Task description:
Only lines that contain the word "nuxtjs" are to be returned from the data below.

++++ Information provided

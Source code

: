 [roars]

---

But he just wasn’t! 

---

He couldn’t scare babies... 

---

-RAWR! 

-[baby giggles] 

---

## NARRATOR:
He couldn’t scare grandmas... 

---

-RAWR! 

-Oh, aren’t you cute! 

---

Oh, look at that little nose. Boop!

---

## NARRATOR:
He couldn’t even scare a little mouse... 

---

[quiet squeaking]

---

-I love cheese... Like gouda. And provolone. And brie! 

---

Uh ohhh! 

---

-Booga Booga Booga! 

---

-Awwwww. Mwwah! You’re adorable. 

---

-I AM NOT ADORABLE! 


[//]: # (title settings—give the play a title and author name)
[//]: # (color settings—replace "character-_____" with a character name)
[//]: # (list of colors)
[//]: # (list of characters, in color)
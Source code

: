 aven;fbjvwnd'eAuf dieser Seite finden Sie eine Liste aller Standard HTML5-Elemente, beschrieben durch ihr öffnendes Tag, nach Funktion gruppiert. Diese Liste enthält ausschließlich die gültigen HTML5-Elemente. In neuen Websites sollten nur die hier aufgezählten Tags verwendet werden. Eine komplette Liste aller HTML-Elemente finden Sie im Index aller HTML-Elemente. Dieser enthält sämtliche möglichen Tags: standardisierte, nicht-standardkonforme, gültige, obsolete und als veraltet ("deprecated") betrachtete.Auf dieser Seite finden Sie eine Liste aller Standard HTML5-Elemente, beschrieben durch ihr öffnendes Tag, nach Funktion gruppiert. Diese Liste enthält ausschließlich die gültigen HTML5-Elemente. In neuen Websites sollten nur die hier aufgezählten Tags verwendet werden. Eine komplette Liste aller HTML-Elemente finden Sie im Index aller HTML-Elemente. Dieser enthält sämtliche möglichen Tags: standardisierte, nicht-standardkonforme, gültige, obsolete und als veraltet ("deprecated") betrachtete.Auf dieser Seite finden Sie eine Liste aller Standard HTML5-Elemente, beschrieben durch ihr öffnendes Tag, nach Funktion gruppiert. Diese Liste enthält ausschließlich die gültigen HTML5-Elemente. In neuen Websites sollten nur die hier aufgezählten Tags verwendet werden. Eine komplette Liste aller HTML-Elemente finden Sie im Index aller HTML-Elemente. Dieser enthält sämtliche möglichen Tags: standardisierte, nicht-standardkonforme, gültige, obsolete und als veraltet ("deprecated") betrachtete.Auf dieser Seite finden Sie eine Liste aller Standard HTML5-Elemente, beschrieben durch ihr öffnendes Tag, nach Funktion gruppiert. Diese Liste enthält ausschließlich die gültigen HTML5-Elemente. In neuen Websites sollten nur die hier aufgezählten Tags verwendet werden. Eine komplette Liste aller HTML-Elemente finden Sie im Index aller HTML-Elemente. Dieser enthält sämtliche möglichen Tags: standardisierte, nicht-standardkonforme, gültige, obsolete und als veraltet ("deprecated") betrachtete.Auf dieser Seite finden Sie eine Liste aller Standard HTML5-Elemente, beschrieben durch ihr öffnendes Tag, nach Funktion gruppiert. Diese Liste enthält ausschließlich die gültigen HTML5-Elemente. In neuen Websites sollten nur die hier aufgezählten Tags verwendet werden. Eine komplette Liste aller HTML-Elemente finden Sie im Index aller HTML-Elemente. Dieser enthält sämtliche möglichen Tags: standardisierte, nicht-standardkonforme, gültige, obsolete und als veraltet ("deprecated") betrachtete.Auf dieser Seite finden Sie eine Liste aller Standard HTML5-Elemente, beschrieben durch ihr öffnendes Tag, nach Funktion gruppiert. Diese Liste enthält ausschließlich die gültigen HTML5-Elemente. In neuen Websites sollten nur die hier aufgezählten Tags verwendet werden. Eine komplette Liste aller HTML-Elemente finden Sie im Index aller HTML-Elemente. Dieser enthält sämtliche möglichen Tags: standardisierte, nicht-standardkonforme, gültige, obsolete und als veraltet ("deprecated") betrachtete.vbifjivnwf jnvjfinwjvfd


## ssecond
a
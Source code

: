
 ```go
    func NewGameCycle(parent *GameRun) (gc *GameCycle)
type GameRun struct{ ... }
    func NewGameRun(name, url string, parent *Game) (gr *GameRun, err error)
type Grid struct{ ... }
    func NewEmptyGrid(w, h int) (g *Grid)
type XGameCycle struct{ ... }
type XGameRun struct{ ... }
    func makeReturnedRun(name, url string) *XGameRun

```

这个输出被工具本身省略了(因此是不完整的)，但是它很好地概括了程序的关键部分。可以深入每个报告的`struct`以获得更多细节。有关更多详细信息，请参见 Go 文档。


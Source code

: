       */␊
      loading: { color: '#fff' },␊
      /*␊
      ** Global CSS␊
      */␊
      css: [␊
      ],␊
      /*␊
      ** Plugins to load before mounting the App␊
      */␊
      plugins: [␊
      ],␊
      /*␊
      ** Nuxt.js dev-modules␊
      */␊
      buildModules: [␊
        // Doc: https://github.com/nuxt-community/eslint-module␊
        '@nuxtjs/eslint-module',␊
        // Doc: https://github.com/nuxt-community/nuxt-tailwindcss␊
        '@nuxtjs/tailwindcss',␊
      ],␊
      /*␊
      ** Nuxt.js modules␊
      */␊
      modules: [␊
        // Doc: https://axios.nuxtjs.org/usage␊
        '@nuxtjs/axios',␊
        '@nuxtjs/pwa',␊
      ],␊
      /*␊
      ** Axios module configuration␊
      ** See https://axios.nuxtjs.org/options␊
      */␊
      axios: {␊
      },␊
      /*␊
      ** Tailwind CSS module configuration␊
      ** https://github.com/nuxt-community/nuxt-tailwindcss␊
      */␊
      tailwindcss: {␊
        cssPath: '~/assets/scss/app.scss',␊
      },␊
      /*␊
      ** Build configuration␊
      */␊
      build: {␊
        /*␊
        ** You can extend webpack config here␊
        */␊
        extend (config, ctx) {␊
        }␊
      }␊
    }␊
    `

++++++++
++++ Information provided

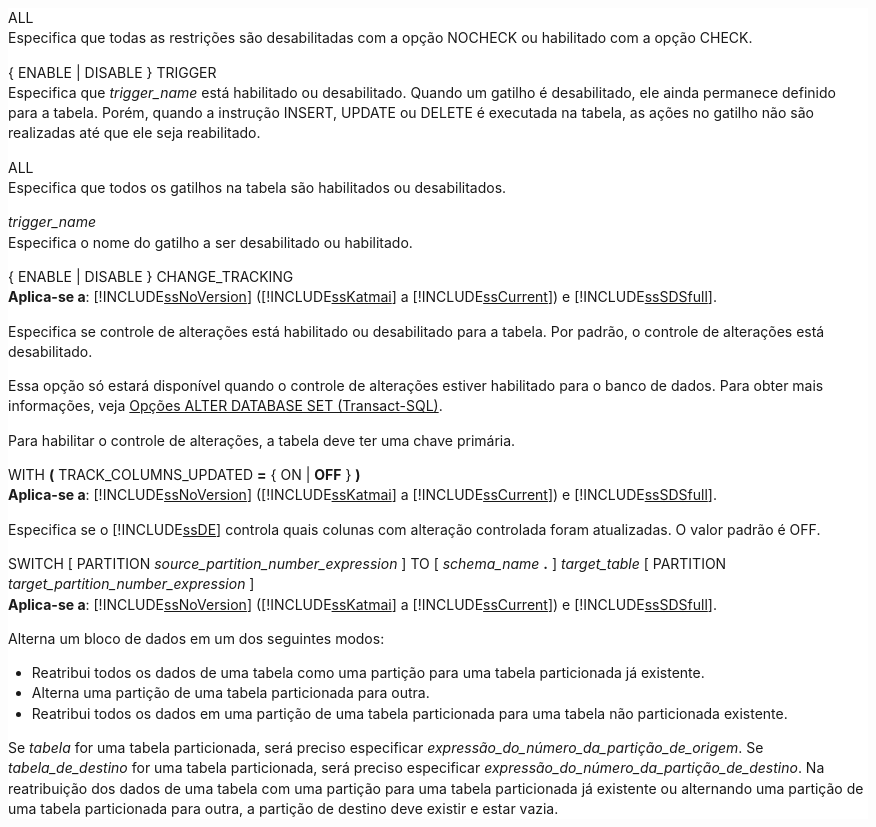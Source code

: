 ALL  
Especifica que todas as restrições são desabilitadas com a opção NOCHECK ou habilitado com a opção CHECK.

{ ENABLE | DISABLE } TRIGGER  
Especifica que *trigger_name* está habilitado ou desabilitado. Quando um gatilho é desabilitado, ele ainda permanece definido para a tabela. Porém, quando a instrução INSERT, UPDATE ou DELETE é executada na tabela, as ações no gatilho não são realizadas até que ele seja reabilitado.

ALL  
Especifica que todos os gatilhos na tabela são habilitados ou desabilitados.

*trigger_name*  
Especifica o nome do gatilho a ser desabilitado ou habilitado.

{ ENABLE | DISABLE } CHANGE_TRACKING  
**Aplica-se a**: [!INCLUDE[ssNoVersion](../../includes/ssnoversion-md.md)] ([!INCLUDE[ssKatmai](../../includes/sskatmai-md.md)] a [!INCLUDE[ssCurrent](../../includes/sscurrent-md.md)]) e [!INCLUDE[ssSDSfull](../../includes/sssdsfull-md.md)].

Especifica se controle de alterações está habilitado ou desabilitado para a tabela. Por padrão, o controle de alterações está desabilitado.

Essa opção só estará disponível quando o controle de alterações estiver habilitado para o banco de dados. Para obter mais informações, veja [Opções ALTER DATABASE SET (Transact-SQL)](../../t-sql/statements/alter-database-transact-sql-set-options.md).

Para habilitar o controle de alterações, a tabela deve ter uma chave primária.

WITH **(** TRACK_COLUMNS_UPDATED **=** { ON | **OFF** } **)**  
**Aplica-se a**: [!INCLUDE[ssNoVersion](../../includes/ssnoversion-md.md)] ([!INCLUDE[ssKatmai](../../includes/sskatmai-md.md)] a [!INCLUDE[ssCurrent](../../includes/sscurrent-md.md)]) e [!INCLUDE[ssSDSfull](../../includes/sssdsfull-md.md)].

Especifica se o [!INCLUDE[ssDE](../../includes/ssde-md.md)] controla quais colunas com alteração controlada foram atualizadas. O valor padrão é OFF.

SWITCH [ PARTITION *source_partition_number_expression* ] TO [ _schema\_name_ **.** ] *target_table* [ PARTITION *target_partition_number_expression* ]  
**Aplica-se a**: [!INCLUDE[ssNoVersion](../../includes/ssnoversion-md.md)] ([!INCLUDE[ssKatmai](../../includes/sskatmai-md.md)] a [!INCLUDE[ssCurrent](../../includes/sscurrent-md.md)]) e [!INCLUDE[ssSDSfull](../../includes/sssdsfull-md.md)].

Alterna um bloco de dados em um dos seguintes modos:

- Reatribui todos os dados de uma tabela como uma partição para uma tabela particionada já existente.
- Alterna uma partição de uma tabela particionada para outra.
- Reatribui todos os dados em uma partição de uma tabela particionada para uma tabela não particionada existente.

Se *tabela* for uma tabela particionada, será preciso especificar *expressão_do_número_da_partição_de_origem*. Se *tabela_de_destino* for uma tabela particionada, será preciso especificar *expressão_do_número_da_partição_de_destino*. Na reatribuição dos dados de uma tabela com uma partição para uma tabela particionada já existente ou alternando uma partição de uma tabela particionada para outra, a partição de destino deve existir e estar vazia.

++++++++

Response below:
        '@nuxtjs/eslint-module',␊
        '@nuxtjs/tailwindcss',␊
        // Doc: https://axios.nuxtjs.org/usage␊
        '@nuxtjs/axios',␊
        '@nuxtjs/pwa',␊
      ** See https://axios.nuxtjs.org/options␊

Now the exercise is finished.